The Exposure Triangle

  • Aperture - Determines how much light the lens itself lets in. Aperture also determines depth of field, how much of the frame is in focus.  
  • Shutter Speed - Determines how long the lens stays open. Shutter speed determines how movement is captured.  A fast shutter speed allows us to “stop” action.  A slower shutter speed will give motion blur.
  • ISO - Determines the sensitivity of your camera’s light sensor.  The lower the ISO, the less sensitive your sensor is too the light hitting it.  The higher the ISO, the more sensitive the light sensor; also, the more grainy your image will be.

It takes practice and patience to find the “perfect” balance between these three settings.  Changing one affects how the others will behave.  Experimenting with the relationships between Aperture, Shutter Speed, and ISO ultimately becomes a big part of our personal creative choices.


Your camera has a light meter that shows you whether your current settings will yield a correctly exposed image.  We can choose where our cameras gets this information to make its determination by using Metering Modes. 

  • Matrix/Evaluative - Samples the lights and darks across the entire sensor
  • Center-weighted - Samples from a smaller portion in the center of the sensor.
  • Spot - Samples from a very small part of the sensor, which we can control.  When your camera is set to Spot Metering, you determine which “spot” it is using by moving an indicator in your viewfinder.

Metering choices determine how light affects the relationship between your subject and the background in your image. Metering settings are another way for you to control the light in your photos.

Camera settings are certainly important when it comes to a technically successful photo.  Remember, though, that the most important light when it comes to creating a meaningful and beautiful image is the light that shines from within.

It's an illusion that photos are made with the camera....they are made with the eye, heart, and head.~Henri Cartier-Bresson



It is best to observe from the light before you take your photo.  Is it natural light or an artificial light?  Is it coming from behind, to the side or in front of you.  Use the light to create interest; light in front of your subject can create bokeh, side light creates interesting shadows, light behind you highlights the subject.  How is the light interacting with the scene and the subject? Is it highlighting an area or casting interesting shadows? These are all things you can utilise to make an ordinary photo become extraordinary. 

365PictureToday Creative Team

Leslie's selfie



Living at the beach, the light is quite harsh. To counteract this, I like to add sunbursts to my images. They can add a little something extra to your landscapes and a bit of magic to your portraits. To do this I shoot in Aperture Priority Mode, using a low ISO with a narrow aperture of at least f16. Give it a try the next time you find yourself in the glaring sun! 


I am sure I am not the only person who enjoys shooting in the Golden Hour... but that isn't always possible. When I am taking photos of people and the light is too harsh, I always put them in the shade.

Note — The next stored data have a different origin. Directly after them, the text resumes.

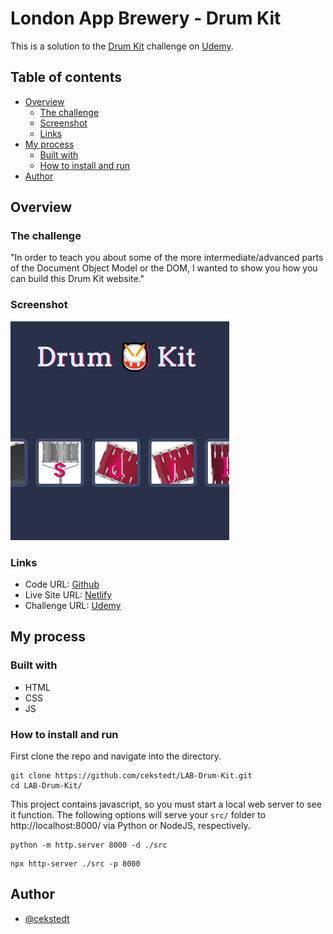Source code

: # London App Brewery - Drum Kit

This is a solution to the [Drum Kit](https://www.udemy.com/course/the-complete-web-development-bootcamp/learn/lecture/12383928) challenge on [Udemy](https://www.udemy.com/course/the-complete-web-development-bootcamp/).

## Table of contents

- [Overview](#overview)
  - [The challenge](#the-challenge)
  - [Screenshot](#screenshot)
  - [Links](#links)
- [My process](#my-process)
  - [Built with](#built-with)
  - [How to install and run](#how-to-install-and-run)
- [Author](#author)

## Overview

### The challenge

"In order to teach you about some of the more intermediate/advanced parts of the Document Object Model or the DOM, I wanted to show you how you can build this Drum Kit website."

### Screenshot

![Screenshot](./thumbnail.png)

### Links

- Code URL: [Github](https://github.com/cekstedt/LAB-Drum-Kit)
- Live Site URL: [Netlify](https://storied-churros-50a5f4.netlify.app/)
- Challenge URL: [Udemy](https://www.udemy.com/course/the-complete-web-development-bootcamp/learn/lecture/12383928)

## My process

### Built with

- HTML
- CSS
- JS

### How to install and run

First clone the repo and navigate into the directory.
```
git clone https://github.com/cekstedt/LAB-Drum-Kit.git
cd LAB-Drum-Kit/
```

This project contains javascript, so you must start a local web server to see it function. The following options will serve your `src/` folder to http://localhost:8000/ via Python or NodeJS, respectively.

```
python -m http.server 8000 -d ./src
```

```
npx http-server ./src -p 8000
```

## Author

- [@cekstedt](https://github.com/cekstedt)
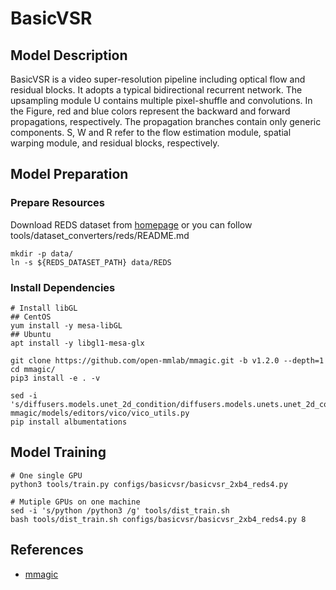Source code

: # BasicVSR

## Model Description

BasicVSR is a video super-resolution pipeline including optical flow and residual blocks. It adopts a typical
bidirectional recurrent network. The upsampling module U contains multiple pixel-shuffle and convolutions. In the
Figure, red and blue colors represent the backward and forward propagations, respectively. The propagation branches
contain only generic components. S, W and R refer to the flow estimation module, spatial warping module, and residual
blocks, respectively.

## Model Preparation

### Prepare Resources

Download REDS dataset from [homepage](https://seungjunnah.github.io/Datasets/reds.html) or you can follow
tools/dataset_converters/reds/README.md

```shell
mkdir -p data/
ln -s ${REDS_DATASET_PATH} data/REDS
```

### Install Dependencies

```shell
# Install libGL
## CentOS
yum install -y mesa-libGL
## Ubuntu
apt install -y libgl1-mesa-glx

git clone https://github.com/open-mmlab/mmagic.git -b v1.2.0 --depth=1
cd mmagic/
pip3 install -e . -v

sed -i 's/diffusers.models.unet_2d_condition/diffusers.models.unets.unet_2d_condition/g' mmagic/models/editors/vico/vico_utils.py
pip install albumentations
```

## Model Training

```shell
# One single GPU
python3 tools/train.py configs/basicvsr/basicvsr_2xb4_reds4.py

# Mutiple GPUs on one machine
sed -i 's/python /python3 /g' tools/dist_train.sh
bash tools/dist_train.sh configs/basicvsr/basicvsr_2xb4_reds4.py 8
```

## References

- [mmagic](https://github.com/open-mmlab/mmagic)
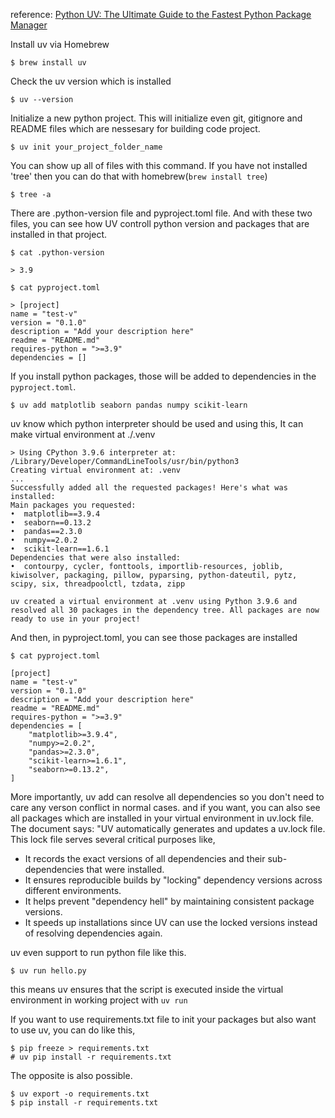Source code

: reference: [Python UV: The Ultimate Guide to the Fastest Python Package Manager](https://www.datacamp.com/tutorial/python-uv)

Install uv via Homebrew
```
$ brew install uv
```

Check the uv version which is installed
```
$ uv --version
```

Initialize a new python project. This will initialize even git, gitignore and README files which are nessesary for building code project.
```
$ uv init your_project_folder_name
```

You can show up all of files with this command. If you have not installed 'tree' then you can do that with homebrew(`brew install tree`)
```
$ tree -a
```

There are .python-version file and pyproject.toml file. And with these two files, you can see how UV controll python version and packages that are installed in that project.
```
$ cat .python-version
```
```
> 3.9
```

```
$ cat pyproject.toml
```
```
> [project]
name = "test-v"
version = "0.1.0"
description = "Add your description here"
readme = "README.md"
requires-python = ">=3.9"
dependencies = []
```

If you install python packages, those will be added to dependencies in the `pyproject.toml`.
```
$ uv add matplotlib seaborn pandas numpy scikit-learn
```
uv know which python interpreter should be used and using this, It can make virtual environment at ./.venv
```
> Using CPython 3.9.6 interpreter at: /Library/Developer/CommandLineTools/usr/bin/python3
Creating virtual environment at: .venv
...
Successfully added all the requested packages! Here's what was installed:
Main packages you requested:
•  matplotlib==3.9.4
•  seaborn==0.13.2
•  pandas==2.3.0
•  numpy==2.0.2
•  scikit-learn==1.6.1
Dependencies that were also installed:
•  contourpy, cycler, fonttools, importlib-resources, joblib, kiwisolver, packaging, pillow, pyparsing, python-dateutil, pytz, scipy, six, threadpoolctl, tzdata, zipp

uv created a virtual environment at .venv using Python 3.9.6 and resolved all 30 packages in the dependency tree. All packages are now ready to use in your project!
```

And then, in pyproject.toml, you can see those packages are installed
```
$ cat pyproject.toml
```
```
[project]
name = "test-v"
version = "0.1.0"
description = "Add your description here"
readme = "README.md"
requires-python = ">=3.9"
dependencies = [
    "matplotlib>=3.9.4",
    "numpy>=2.0.2",
    "pandas>=2.3.0",
    "scikit-learn>=1.6.1",
    "seaborn>=0.13.2",
]
```

More importantly, uv add can resolve all dependencies so you don't need to care any verson conflict in normal cases.
and if you want, you can also see all packages which are installed in your virtual environment in uv.lock file.
The document says:
"UV automatically generates and updates a uv.lock file. This lock file serves several critical purposes like,
- It records the exact versions of all dependencies and their sub-dependencies that were installed.
- It ensures reproducible builds by "locking" dependency versions across different environments.
- It helps prevent "dependency hell" by maintaining consistent package versions.
- It speeds up installations since UV can use the locked versions instead of resolving dependencies again.


uv even support to run python file like this.
```
$ uv run hello.py
```

this means uv ensures that the script is executed inside the virtual environment in working project with `uv run`


If you want to use requirements.txt file to init your packages but also want to use uv, you can do like this,
```
$ pip freeze > requirements.txt
# uv pip install -r requirements.txt
```
The opposite is also possible.
```
$ uv export -o requirements.txt
$ pip install -r requirements.txt
```

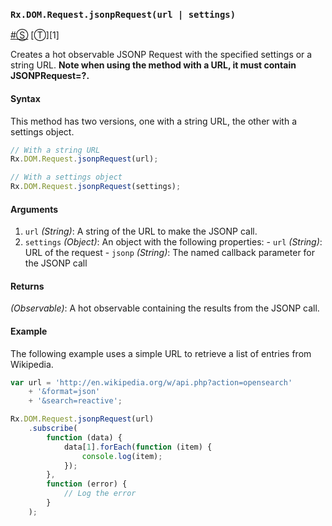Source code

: ### <a id="rxdomrequestjsonprequesturl--settings"></a>`Rx.DOM.Request.jsonpRequest(url | settings)`
<a href="#rxdomrequestjsonprequesturl--settings">#</a>[&#x24C8;](https://github.com/Reactive-Extensions/RxJS-DOM/blob/master/rx.dom.js#L366-L368 "View in source") [&#x24C9;][1]

Creates a hot observable JSONP Request with the specified settings or a string URL.  **Note when using the method with a URL, it must contain JSONPRequest=?.**

#### Syntax

This method has two versions, one with a string URL, the other with a settings object.
```js
// With a string URL
Rx.DOM.Request.jsonpRequest(url);

// With a settings object
Rx.DOM.Request.jsonpRequest(settings);
```
#### Arguments
1. `url` *(String)*: A string of the URL to make the JSONP call.
1. `settings` *(Object)*: An object with the following properties:
		- `url` *(String)*: URL of the request
  		- `jsonp` *(String)*: The named callback parameter for the JSONP call

#### Returns
*(Observable)*: A hot observable containing the results from the JSONP call.

#### Example

The following example uses a simple URL to retrieve a list of entries from Wikipedia. 

```js
var url = 'http://en.wikipedia.org/w/api.php?action=opensearch'
	+ '&format=json' 
	+ '&search=reactive';

Rx.DOM.Request.jsonpRequest(url)
	.subscribe( 
		function (data) {
			data[1].forEach(function (item) {
				console.log(item);
			});
		},
		function (error) {
			// Log the error
		}
	);
```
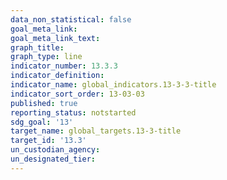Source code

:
 ```yaml
---
data_non_statistical: false
goal_meta_link: 
goal_meta_link_text: 
graph_title: 
graph_type: line
indicator_number: 13.3.3
indicator_definition: 
indicator_name: global_indicators.13-3-3-title
indicator_sort_order: 13-03-03
published: true
reporting_status: notstarted
sdg_goal: '13'
target_name: global_targets.13-3-title
target_id: '13.3'
un_custodian_agency: 
un_designated_tier: 
---
```

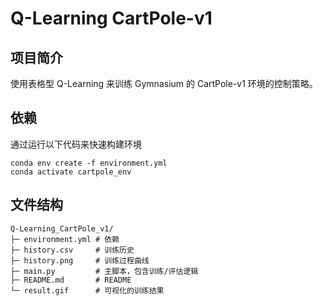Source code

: # Q-Learning CartPole-v1

## 项目简介

使用表格型 Q-Learning 来训练 Gymnasium 的 CartPole-v1 环境的控制策略。

## 依赖

通过运行以下代码来快速构建环境

```
conda env create -f environment.yml
conda activate cartpole_env
```

## 文件结构

```
Q-Learning_CartPole_v1/
├─ environment.yml # 依赖
├─ history.csv     # 训练历史
├─ history.png     # 训练过程曲线
├─ main.py         # 主脚本，包含训练/评估逻辑
├─ README.md       # README
└─ result.gif      # 可视化的训练结果
```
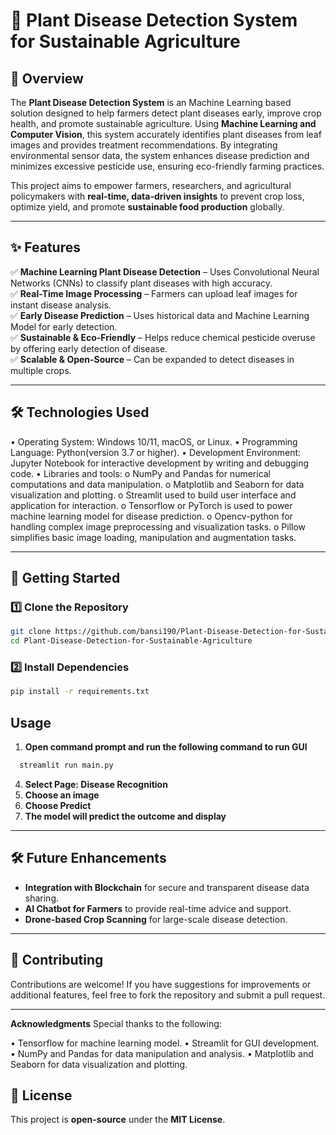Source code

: # **🌱 Plant Disease Detection System for Sustainable Agriculture**  

## **📌 Overview**  
The **Plant Disease Detection System** is an Machine Learning based solution designed to help farmers detect plant diseases early, improve crop health, and promote sustainable agriculture. Using **Machine Learning and Computer Vision**, this system accurately identifies plant diseases from leaf images and provides treatment recommendations. By integrating environmental sensor data, the system enhances disease prediction and minimizes excessive pesticide use, ensuring eco-friendly farming practices.  

This project aims to empower farmers, researchers, and agricultural policymakers with **real-time, data-driven insights** to prevent crop loss, optimize yield, and promote **sustainable food production** globally.  

---

## **✨ Features**  
✅ **Machine Learning Plant Disease Detection** – Uses Convolutional Neural Networks (CNNs) to classify plant diseases with high accuracy.  
✅ **Real-Time Image Processing** – Farmers can upload leaf images for instant disease analysis.  
✅ **Early Disease Prediction** – Uses historical data and Machine Learning Model for early detection.   
✅ **Sustainable & Eco-Friendly** – Helps reduce chemical pesticide overuse by offering early detection of disease.  
✅ **Scalable & Open-Source** – Can be expanded to detect diseases in multiple crops.  

---

## **🛠 Technologies Used**  
• Operating System: Windows 10/11, macOS, or Linux.
•	Programming Language: Python(version 3.7 or higher).
•	Development Environment: Jupyter Notebook for interactive development by writing and debugging code.
•	Libraries and tools:
  o	NumPy and Pandas for numerical computations and data manipulation.
  o	Matplotlib and Seaborn for data visualization and plotting.
  o	Streamlit used to build user interface and application for interaction.
  o	Tensorflow or PyTorch is used to power machine learning model for disease prediction.
  o	Opencv-python for handling complex image preprocessing and visualization tasks.
  o	Pillow simplifies basic image loading, manipulation and augmentation tasks.
  
---

## **🚀 Getting Started**  
### **1️⃣ Clone the Repository**  
```bash
git clone https://github.com/bansi190/Plant-Disease-Detection-for-Sustainable-Agriculture-.git
cd Plant-Disease-Detection-for-Sustainable-Agriculture
```

### **2️⃣ Install Dependencies**
```bash
pip install -r requirements.txt
```
## **Usage**  
1. **Open command prompt and run the following command to run GUI**
 ```bash
   streamlit run main.py
```
4. **Select Page: Disease Recognition**
5. **Choose an image**
6. **Choose Predict**
7. **The model will predict the outcome and display**

---

## **🛠 Future Enhancements**  
- **Integration with Blockchain** for secure and transparent disease data sharing.  
- **AI Chatbot for Farmers** to provide real-time advice and support.  
- **Drone-based Crop Scanning** for large-scale disease detection.  

---

## **🤝 Contributing**  
Contributions are welcome! If you have suggestions for improvements or additional features, feel free to fork the repository and submit a pull request.

---

**Acknowledgments**
Special thanks to the following:

• Tensorflow for machine learning model.
• Streamlit for GUI development.
• NumPy and Pandas for data manipulation and analysis.
• Matplotlib and Seaborn for data visualization and plotting.


## **📜 License**  
This project is **open-source** under the **MIT License**.  

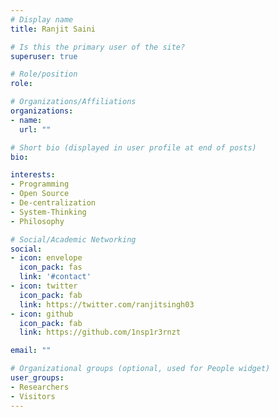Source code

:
 ```yaml
---
# Display name
title: Ranjit Saini

# Is this the primary user of the site?
superuser: true

# Role/position
role: 

# Organizations/Affiliations
organizations:
- name: 
  url: ""

# Short bio (displayed in user profile at end of posts)
bio: 

interests:
- Programming
- Open Source
- De-centralization
- System-Thinking
- Philosophy

# Social/Academic Networking
social:
- icon: envelope
  icon_pack: fas
  link: '#contact'
- icon: twitter
  icon_pack: fab
  link: https://twitter.com/ranjitsingh03
- icon: github
  icon_pack: fab
  link: https://github.com/1nsp1r3rnzt

email: ""

# Organizational groups (optional, used for People widget)
user_groups:
- Researchers
- Visitors
---
```

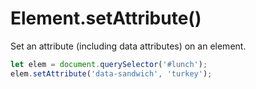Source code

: # Element.setAttribute()

Set an attribute (including data attributes) on an element.

```js
let elem = document.querySelector('#lunch');
elem.setAttribute('data-sandwich', 'turkey');
```

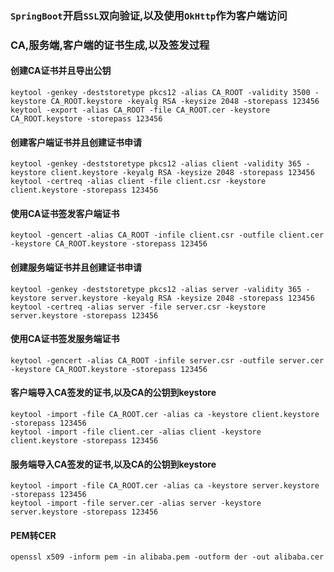 ### `SpringBoot`开启`SSL`双向验证,以及使用`OkHttp`作为客户端访问

### CA,服务端,客户端的证书生成,以及签发过程

#### 创建CA证书并且导出公钥
```
keytool -genkey -deststoretype pkcs12 -alias CA_ROOT -validity 3500 -keystore CA_ROOT.keystore -keyalg RSA -keysize 2048 -storepass 123456
keytool -export -alias CA_ROOT -file CA_ROOT.cer -keystore CA_ROOT.keystore -storepass 123456
```

#### 创建客户端证书并且创建证书申请
```
keytool -genkey -deststoretype pkcs12 -alias client -validity 365 -keystore client.keystore -keyalg RSA -keysize 2048 -storepass 123456
keytool -certreq -alias client -file client.csr -keystore client.keystore -storepass 123456
```

#### 使用CA证书签发客户端证书
```
keytool -gencert -alias CA_ROOT -infile client.csr -outfile client.cer -keystore CA_ROOT.keystore -storepass 123456
```

#### 创建服务端证书并且创建证书申请
```
keytool -genkey -deststoretype pkcs12 -alias server -validity 365 -keystore server.keystore -keyalg RSA -keysize 2048 -storepass 123456
keytool -certreq -alias server -file server.csr -keystore server.keystore -storepass 123456
```

#### 使用CA证书签发服务端证书
```
keytool -gencert -alias CA_ROOT -infile server.csr -outfile server.cer -keystore CA_ROOT.keystore -storepass 123456
```

#### 客户端导入CA签发的证书,以及CA的公钥到keystore
```
keytool -import -file CA_ROOT.cer -alias ca -keystore client.keystore -storepass 123456
keytool -import -file client.cer -alias client -keystore client.keystore -storepass 123456
```

#### 服务端导入CA签发的证书,以及CA的公钥到keystore
```
keytool -import -file CA_ROOT.cer -alias ca -keystore server.keystore -storepass 123456
keytool -import -file server.cer -alias server -keystore server.keystore -storepass 123456
```

#### PEM转CER
```
openssl x509 -inform pem -in alibaba.pem -outform der -out alibaba.cer
```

I look for even light. I can usually find it behind a building, or under a tree, on a porch, doorway, etc. However, there is really nothing like the beautiful Golden Hour Light. It makes everything magical.


My head knows the times of day that will always yield beautiful natural light, but my schedule does not always allow me and my camera to be together during these magical moments.  I have learned to do the best I can with whatever light I have.  Some days I rely on the flashlight on my phone for light.  When I am forced to shoot at midday, I look for shady spots.  When I have no good options for light, I set my camera the best way I know how, go for it, and hope for the best.



These days when I wake up, the first thing I do is look out the window to see what the light is like!  If it is foggy, frosty or snowy or all three, I am out of the house straight away and off to the forest or the lake with my camera and obviously Jasper in tow!  The blue hour and the golden hour on sunny days are the best days for getting outside for those beautiful photos.